Even if we would assume that centres did not differ with respect to genetic, socio-cultural, and methodological aspects, differences in gender and age ratios between centres, combined with differing sample sizes, could enhance the sample variance and introduce additional heterogeneity due to variables that were associated with gender or age. Such indirect effects were, however, either absent in the proband sample (gender), or only played a minor role with respect to ADHD symptoms (age), as discussed above. Consequently, we must assume that other factors caused the differences in psychopathology measures between centres (e.g. genotype differences [46
], socio-cultural population differences, regional demographic factors, or specific health care structures leading to specific recruiting strategies). Not at least, different implicit normative backgrounds associated with sociocultural factors may have led to different ratings of objectively identical behaviour.

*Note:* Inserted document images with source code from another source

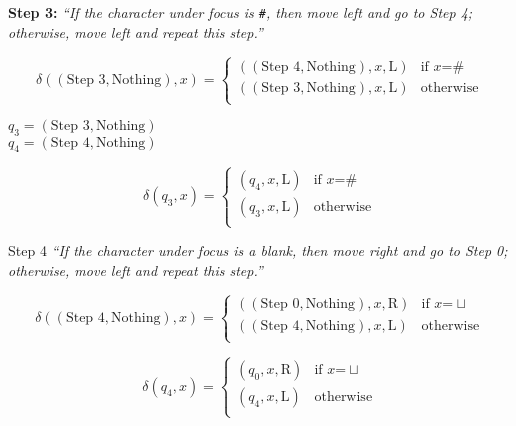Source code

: \documentclass[
  ignorenonframetext,
]{beamer}
\begin{document}
\begin{frame}[fragile]
\protect\hypertarget{step-3}{}

\textbf{Step 3:}
\emph{``If the character under focus is \texttt{\#}, then move left and go to Step 4; otherwise, move left and repeat this step.''}\pause

\[\delta((\text{Step 3},\text{Nothing}), x) = \begin{cases}
((\text{Step 4},\text{Nothing}),x, \mathrm{L}) & \text{if } x \text{=} \#\\
((\text{Step 3},\text{Nothing}),x, \mathrm{L}) & \text{otherwise}\\
\end{cases}
\]\pause


$q_3=(\text{Step 3},\text{Nothing})$\\
$q_4=(\text{Step 4},\text{Nothing})$\pause

\[\delta(q_3, x) = \begin{cases}
(q_4 ,x, \mathrm{L}) & \text{if } x \text{=} \#\\
(q_3,x, \mathrm{L}) & \text{otherwise}\\
\end{cases}
\]

\end{frame}

\begin{frame}{Step 4}
\protect\hypertarget{step-4}{}
\emph{``If the character under focus is a blank, then move right and go to Step 0; otherwise, move left and repeat this step.''}\pause

\[\delta((\text{Step 4},\text{Nothing}), x) = \begin{cases}
((\text{Step 0}, \text{Nothing}),x, \mathrm{R}) & \text{if } x \text{=} \sqcup \\
((\text{Step 4},\text{Nothing}),x, \mathrm{L}) & \text{otherwise}\\
\end{cases}
\]\pause


\[\delta(q_4, x) = \begin{cases}
(q_0 ,x, \mathrm{R}) & \text{if } x \text{=} \sqcup \\
(q_4,x, \mathrm{L}) & \text{otherwise}\\
\end{cases}
\]

\end{frame}
\end{document}
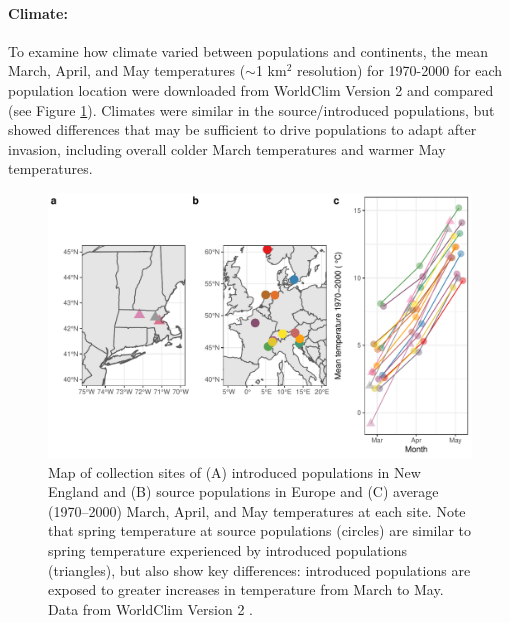 \documentclass[11pt]{article}\usepackage[]{graphicx}\usepackage[]{color}
\begin{document}
	\paragraph{Climate:} 
	To examine how climate varied between populations and continents, the mean March, April, and May temperatures ($\sim$1 km$^2$ resolution) for 1970-2000 for each population location were downloaded from WorldClim Version 2 \parencite{Fick2017}  and compared (see Figure \ref{fig:sites}). Climates were similar in the source/introduced populations, but showed differences that may be sufficient to drive populations to adapt after invasion, including overall colder March temperatures and warmer May temperatures. 
	
	
	\begin{figure} 
		\centering
		\includegraphics[width=1 \textwidth,trim=0cm 0cm 0cm 0cm, angle=0, scale=.9, origin=c,clip=false]{sampling_sites}
		\caption{Map of collection sites of (A) introduced populations in New England and (B) source populations in Europe and (C) average  (1970--2000) March, April, and May temperatures at each site. Note that spring temperature at source populations (circles) are similar to spring temperature experienced by introduced populations (triangles), but also show key differences: introduced populations are exposed to greater increases in temperature from March to May. Data from WorldClim Version 2 \parencite{Fick2017}. } %
		\label{fig:sites}
	\end{figure}
\end{document}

The hypothesis of a genotypic north-south factor [46
] had no evident phenotypic equivalent in the probands with respect to symptom numbers, age of symptom detection, and frequencies of individual diagnostic symptoms. Centre differences in any of these variables did not build recognizable geographic patterns and neighbouring centres did not cluster more than distant centres did. Even national clusters were not recognisable to an extent that would justify dividing our sample into units of countries instead of centres. For example, there were some considerable and significant age differences (adjusted for multiple testing) between the two centres from both Germany and Israel, within-country-differences in the mean number of inattentive symptoms in Israel and the Netherlands, differences in the mean number of hyperactive symptoms (Netherlands, Israel, Germany), and also for age at symptom detection (Israel).

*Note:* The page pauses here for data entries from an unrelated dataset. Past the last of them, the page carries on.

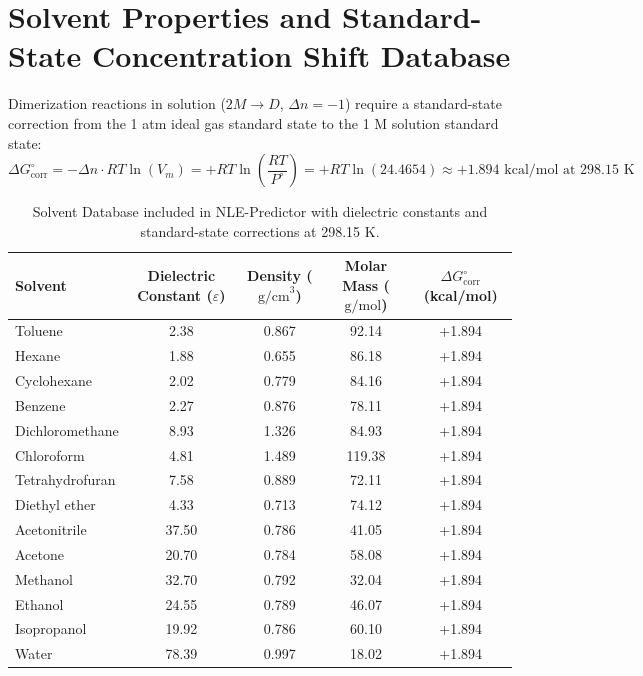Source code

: \documentclass[11pt,a4paper]{article}
\begin{document}
\section{Solvent Properties and Standard-State Concentration Shift Database}

Dimerization reactions in solution ($2 M \to D$, $\Delta n = -1$) require a standard-state correction from the 1 atm ideal gas standard state to the 1 M solution standard state:
\begin{equation}
\Delta G^\circ_{\text{corr}} = -\Delta n \cdot RT \ln(V_m) = +RT \ln\left( \frac{RT}{P^\circ} \right) = +RT \ln(24.4654) \approx +1.894\text{ kcal/mol at } 298.15\text{ K}
\end{equation}

\begin{table}[htbp]
\centering
\caption{Solvent Database included in NLE-Predictor with dielectric constants and standard-state corrections at 298.15 K.}
\label{tab:solvents}
\begin{tabular}{lcccc}
\toprule
\textbf{Solvent} & \textbf{Dielectric Constant ($\varepsilon$)} & \textbf{Density ($\text{g/cm}^3$)} & \textbf{Molar Mass ($\text{g/mol}$)} & \textbf{$\Delta G^\circ_{\text{corr}}$ (kcal/mol)} \\
\midrule
Toluene           & 2.38  & 0.867 & 92.14  & +1.894 \\
Hexane            & 1.88  & 0.655 & 86.18  & +1.894 \\
Cyclohexane       & 2.02  & 0.779 & 84.16  & +1.894 \\
Benzene           & 2.27  & 0.876 & 78.11  & +1.894 \\
Dichloromethane   & 8.93  & 1.326 & 84.93  & +1.894 \\
Chloroform        & 4.81  & 1.489 & 119.38 & +1.894 \\
Tetrahydrofuran   & 7.58  & 0.889 & 72.11  & +1.894 \\
Diethyl ether     & 4.33  & 0.713 & 74.12  & +1.894 \\
Acetonitrile      & 37.50 & 0.786 & 41.05  & +1.894 \\
Acetone           & 20.70 & 0.784 & 58.08  & +1.894 \\
Methanol          & 32.70 & 0.792 & 32.04  & +1.894 \\
Ethanol           & 24.55 & 0.789 & 46.07  & +1.894 \\
Isopropanol       & 19.92 & 0.786 & 60.10  & +1.894 \\
Water             & 78.39 & 0.997 & 18.02  & +1.894 \\
\bottomrule
\end{tabular}
\end{table}
\end{document}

In summary, there were notable differences between centres in ADHD and comorbid symptoms. Although the variations of ADHD symptoms across centres remained within the diagnostic boundaries of ADHD-CT, we conclude that the significant centre differences result in a broader phenotypic range compared to a hypothetical sample of the same size with a single recruiting centre only. In particular with respect to genetic analyses and analyses of endophenotypes, power is, on the one hand, increased by expanding the sample size but, on the other hand, decreased by using a multi-centre recruiting strategy. Choosing a single-centre strategy, even if more time is needed for recruiting, is probably still the favourite strategy with respect to statistical power.

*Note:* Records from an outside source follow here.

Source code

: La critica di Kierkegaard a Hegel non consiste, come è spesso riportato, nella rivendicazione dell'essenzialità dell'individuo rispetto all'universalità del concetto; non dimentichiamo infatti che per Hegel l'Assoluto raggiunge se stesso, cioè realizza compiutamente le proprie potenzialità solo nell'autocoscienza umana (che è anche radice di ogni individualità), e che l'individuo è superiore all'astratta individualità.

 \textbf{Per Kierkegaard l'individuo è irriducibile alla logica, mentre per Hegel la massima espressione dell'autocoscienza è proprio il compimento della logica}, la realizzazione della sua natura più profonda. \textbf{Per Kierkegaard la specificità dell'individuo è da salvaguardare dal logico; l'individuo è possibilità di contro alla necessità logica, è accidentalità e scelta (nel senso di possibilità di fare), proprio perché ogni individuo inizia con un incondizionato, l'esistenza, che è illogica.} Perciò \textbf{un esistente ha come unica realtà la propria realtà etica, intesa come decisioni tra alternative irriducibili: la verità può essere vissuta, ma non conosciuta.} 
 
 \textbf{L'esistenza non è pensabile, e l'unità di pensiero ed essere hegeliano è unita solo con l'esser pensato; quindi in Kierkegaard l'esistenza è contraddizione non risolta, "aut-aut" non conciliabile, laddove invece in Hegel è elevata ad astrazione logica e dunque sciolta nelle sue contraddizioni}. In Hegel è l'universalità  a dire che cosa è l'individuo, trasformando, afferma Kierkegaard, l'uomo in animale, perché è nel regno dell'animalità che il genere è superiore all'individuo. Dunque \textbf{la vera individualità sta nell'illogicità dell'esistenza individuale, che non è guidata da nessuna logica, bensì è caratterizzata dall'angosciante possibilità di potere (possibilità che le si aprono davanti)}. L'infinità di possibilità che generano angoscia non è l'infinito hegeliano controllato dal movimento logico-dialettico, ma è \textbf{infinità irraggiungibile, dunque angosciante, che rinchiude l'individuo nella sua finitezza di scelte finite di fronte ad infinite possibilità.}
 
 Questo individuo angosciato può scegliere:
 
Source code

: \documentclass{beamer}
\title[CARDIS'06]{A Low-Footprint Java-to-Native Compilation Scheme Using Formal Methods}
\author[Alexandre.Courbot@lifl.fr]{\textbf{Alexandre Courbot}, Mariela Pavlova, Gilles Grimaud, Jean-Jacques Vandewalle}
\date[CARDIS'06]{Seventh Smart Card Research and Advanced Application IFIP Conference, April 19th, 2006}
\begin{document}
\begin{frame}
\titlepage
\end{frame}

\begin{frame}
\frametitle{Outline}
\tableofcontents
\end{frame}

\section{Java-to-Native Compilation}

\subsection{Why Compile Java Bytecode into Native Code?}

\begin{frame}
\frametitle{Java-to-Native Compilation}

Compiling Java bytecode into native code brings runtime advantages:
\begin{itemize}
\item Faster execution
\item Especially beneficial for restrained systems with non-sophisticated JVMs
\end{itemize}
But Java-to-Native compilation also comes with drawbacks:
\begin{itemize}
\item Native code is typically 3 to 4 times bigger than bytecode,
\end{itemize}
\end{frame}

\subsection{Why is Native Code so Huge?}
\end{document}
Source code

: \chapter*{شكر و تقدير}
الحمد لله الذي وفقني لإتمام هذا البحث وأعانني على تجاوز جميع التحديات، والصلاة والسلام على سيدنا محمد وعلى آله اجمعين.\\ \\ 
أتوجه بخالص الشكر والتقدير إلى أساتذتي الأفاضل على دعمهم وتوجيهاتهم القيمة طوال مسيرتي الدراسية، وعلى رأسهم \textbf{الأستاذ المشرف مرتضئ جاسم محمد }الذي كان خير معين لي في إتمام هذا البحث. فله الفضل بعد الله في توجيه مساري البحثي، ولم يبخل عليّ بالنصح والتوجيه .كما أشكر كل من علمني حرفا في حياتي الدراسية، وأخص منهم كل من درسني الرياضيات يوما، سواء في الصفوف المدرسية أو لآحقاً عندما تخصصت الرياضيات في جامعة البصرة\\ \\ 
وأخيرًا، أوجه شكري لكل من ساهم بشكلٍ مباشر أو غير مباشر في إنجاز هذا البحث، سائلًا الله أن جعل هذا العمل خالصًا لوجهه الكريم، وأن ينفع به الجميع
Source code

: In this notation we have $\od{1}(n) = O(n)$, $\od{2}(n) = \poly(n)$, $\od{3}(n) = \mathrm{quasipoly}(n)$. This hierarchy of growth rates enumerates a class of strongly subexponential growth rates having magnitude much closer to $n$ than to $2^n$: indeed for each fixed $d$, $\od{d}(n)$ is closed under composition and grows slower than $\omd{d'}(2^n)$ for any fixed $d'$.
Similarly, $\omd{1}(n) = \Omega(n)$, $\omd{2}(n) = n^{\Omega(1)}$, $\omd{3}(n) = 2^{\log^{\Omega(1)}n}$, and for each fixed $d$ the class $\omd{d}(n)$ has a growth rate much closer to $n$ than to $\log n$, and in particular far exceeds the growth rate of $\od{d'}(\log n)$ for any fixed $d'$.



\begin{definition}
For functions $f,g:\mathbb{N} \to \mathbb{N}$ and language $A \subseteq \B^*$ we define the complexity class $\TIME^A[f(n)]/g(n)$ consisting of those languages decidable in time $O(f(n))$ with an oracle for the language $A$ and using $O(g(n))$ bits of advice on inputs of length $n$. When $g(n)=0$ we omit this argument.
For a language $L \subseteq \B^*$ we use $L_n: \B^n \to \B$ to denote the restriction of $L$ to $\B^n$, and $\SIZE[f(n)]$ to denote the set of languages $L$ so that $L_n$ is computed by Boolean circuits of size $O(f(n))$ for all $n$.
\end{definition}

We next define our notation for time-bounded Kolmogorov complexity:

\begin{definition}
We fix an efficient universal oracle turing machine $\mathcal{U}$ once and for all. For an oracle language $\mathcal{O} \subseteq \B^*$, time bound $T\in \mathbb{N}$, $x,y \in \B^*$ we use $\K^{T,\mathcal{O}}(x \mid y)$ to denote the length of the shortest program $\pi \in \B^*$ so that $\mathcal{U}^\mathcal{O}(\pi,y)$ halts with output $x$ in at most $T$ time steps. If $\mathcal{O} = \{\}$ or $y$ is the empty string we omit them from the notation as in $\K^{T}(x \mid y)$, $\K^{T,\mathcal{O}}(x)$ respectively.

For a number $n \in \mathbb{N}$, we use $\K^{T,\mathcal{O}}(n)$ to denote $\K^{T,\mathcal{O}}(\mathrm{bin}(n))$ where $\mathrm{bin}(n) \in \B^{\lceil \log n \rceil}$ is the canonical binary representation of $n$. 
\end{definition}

We investigated the differential influence of diagnostic symptoms in the diagnostic process. The higher discriminatory weights of hyperactive symptoms compared to inattentive symptoms in a binary logistic regression indicate that only few and predominantly hyperactive symptoms were needed to discriminate between probands and controls. Concordant with other findings, this result challenges the diagnostic system of the DSM-IV weighing all symptoms equally in an additive algorithm [66
]. Interpretations going beyond this general statement, however, are neither appropriate nor intended due to methodological restrictions of the present study. For example, the 79 siblings of the control sample were part of those 339 siblings, who underwent the full diagnostic procedure due to suspected ADHD. Even if they did not reach the diagnostic threshold, many of them probably were subclinical cases, as indicated by a mean ADHD-symptom frequency of 51%, which corresponded to 9 positive symptoms out of 18 on average.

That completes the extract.